Extended Data Fig. 8 ∣

a, Contribution of CD8 T cells to vaccine efficacy. Mice were first immunized with MICB-vax or Ctrl-vax (d0, d14), treated with either isotype control mAb, depleting mAb targeting CD8 T-cells starting on day 21, followed by implantation of B16F10 (MICB) tumor cells (n = 7 mice/group). b, Impact of IFNγ versus TNFα neutralization on the efficacy of the MICB α3 domain vaccine. MICB-transgenic mice received IFNγ or TNFα neutralizing mAbs or an isotype control mAb every 48 h, starting two days prior to subcutaneous injection of B16F10 (MICB) tumor cells on day 21 following immunization (n = 7 mice/group). Tumor growth (left) and survival analysis (right) are shown. c, Comparison of vaccine efficacy against B16F10 (MICB) wild-type tumors and tumors with resistance mutation in H2-Aa gene.

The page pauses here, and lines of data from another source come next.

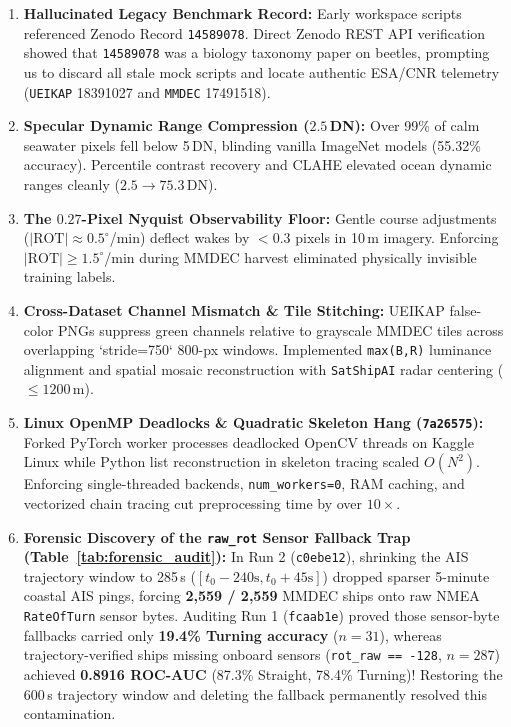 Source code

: \documentclass[11pt,a4paper]{article}
\begin{document}
\begin{enumerate}[leftmargin=1.5em]
    \item \textbf{Hallucinated Legacy Benchmark Record:} Early workspace scripts referenced Zenodo Record \texttt{14589078}. Direct Zenodo REST API verification showed that \texttt{14589078} was a biology taxonomy paper on beetles, prompting us to discard all stale mock scripts and locate authentic ESA/CNR telemetry (\texttt{UEIKAP} 18391027 and \texttt{MMDEC} 17491518).
    \item \textbf{Specular Dynamic Range Compression ($2.5$\,DN):} Over 99\% of calm seawater pixels fell below 5\,DN, blinding vanilla ImageNet models (55.32\% accuracy). Percentile contrast recovery and CLAHE elevated ocean dynamic ranges cleanly ($2.5 \rightarrow 75.3$\,DN).
    \item \textbf{The $0.27$-Pixel Nyquist Observability Floor:} Gentle course adjustments ($|\text{ROT}|\approx 0.5^\circ$/min) deflect wakes by $<0.3$ pixels in 10\,m imagery. Enforcing $|\text{ROT}|\ge 1.5^\circ$/min during MMDEC harvest eliminated physically invisible training labels.
    \item \textbf{Cross-Dataset Channel Mismatch \& Tile Stitching:} UEIKAP false-color PNGs suppress green channels relative to grayscale MMDEC tiles across overlapping `stride=750` 800-px windows. Implemented \texttt{max(B,R)} luminance alignment and spatial mosaic reconstruction with \texttt{SatShipAI} radar centering ($\le 1200$\,m).
    \item \textbf{Linux OpenMP Deadlocks \& Quadratic Skeleton Hang (\texttt{7a26575}):} Forked PyTorch worker processes deadlocked OpenCV threads on Kaggle Linux while Python list reconstruction in skeleton tracing scaled $O(N^2)$. Enforcing single-threaded backends, \texttt{num\_workers=0}, RAM caching, and vectorized chain tracing cut preprocessing time by over $10\times$.
    \item \textbf{Forensic Discovery of the \texttt{raw\_rot} Sensor Fallback Trap (Table~\ref{tab:forensic_audit}):} In Run 2 (\texttt{c0ebe12}), shrinking the AIS trajectory window to 285\,s ($[t_0-240\text{s}, t_0+45\text{s}]$) dropped sparser 5-minute coastal AIS pings, forcing \textbf{2,559 / 2,559} MMDEC ships onto raw NMEA \texttt{RateOfTurn} sensor bytes. Auditing Run 1 (\texttt{fcaab1e}) proved those sensor-byte fallbacks carried only \textbf{19.4\% Turning accuracy} ($n=31$), whereas trajectory-verified ships missing onboard sensors (\texttt{rot\_raw == -128}, $n=287$) achieved \textbf{0.8916 ROC-AUC} (87.3\% Straight, 78.4\% Turning)! Restoring the 600\,s trajectory window and deleting the fallback permanently resolved this contamination.

\end{enumerate}
\end{document}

Mice received MICB-vax (n=8 mice/ group) or Ctrl-vax (n = 7 mice/ group) and were then challenged with tumors of the indicated genotypes. d, Quantification of MICB-specific serum Ab titers in mice immunized with Ctrl-vax (blue) or MICB-vax followed by treatment with CD4 T-cell depletion (green) or control (red) mAbs for 3 weeks, starting on day 28 following immunization (n=5 mice/group). e, Impact of CD4 T-cell depletion on vaccine-induced NK cell infiltration into tumors. Flow cytometric quantification of the percentage of Ki67+ NK cells (top) and IFNγ+ NK cells (bottom) in WT (left) and B2m-KO (right) tumors for the following treatment groups: Ctrl-vax + isotype mAb (blue), Ctrl-vax + anti-CD4 (orange), MICB-vax + isotype mAb (red) and MICB-vax+anti-CD4 (green); (n = 7 mice/group). Representative data from two independent experiments (a-c, e). Data from a single experiment with technical triplicates (d). Log-rank (Mantel-Cox) test (a); two-way ANOVA with Bonferroni’s post hoc test (b left, c left) and Log-rank (Mantel-Cox) test (b right, c right); two-way ANOVA with Tukey’s multiple comparison test (d); one-way ANOVA with Tukey’s multiple comparison test (e).